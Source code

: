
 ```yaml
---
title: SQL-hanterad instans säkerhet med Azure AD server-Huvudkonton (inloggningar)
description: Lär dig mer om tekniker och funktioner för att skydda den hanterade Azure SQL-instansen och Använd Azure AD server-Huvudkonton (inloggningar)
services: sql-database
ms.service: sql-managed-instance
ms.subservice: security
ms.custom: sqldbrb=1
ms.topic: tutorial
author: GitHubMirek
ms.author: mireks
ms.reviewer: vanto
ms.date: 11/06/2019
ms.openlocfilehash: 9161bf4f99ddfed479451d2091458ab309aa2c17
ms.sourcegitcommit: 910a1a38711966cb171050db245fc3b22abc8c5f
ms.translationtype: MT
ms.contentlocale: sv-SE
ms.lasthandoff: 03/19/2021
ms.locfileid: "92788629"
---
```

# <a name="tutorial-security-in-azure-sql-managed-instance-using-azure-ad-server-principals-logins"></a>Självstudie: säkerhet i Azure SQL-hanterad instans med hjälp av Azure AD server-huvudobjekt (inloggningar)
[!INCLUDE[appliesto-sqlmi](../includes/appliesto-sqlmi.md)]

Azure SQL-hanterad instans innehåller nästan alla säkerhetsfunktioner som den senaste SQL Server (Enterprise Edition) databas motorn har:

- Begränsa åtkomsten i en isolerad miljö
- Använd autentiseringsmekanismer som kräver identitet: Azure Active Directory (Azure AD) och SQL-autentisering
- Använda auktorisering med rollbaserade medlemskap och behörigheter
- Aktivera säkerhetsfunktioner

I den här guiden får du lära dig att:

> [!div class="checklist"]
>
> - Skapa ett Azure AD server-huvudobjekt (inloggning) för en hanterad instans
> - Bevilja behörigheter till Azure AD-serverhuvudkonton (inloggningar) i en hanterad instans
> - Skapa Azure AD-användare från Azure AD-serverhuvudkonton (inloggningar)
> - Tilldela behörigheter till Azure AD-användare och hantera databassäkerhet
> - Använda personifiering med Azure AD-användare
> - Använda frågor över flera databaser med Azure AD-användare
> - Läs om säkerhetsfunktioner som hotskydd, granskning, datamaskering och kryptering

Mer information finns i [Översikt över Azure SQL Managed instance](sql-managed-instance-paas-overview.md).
......
Task statement
Copy each line containing the word "Skapa" from the data.

Solution to this exercise
> - Skapa ett Azure AD server-huvudobjekt (inloggning) för en hanterad instans
> - Skapa Azure AD-användare från Azure AD-serverhuvudkonton (inloggningar)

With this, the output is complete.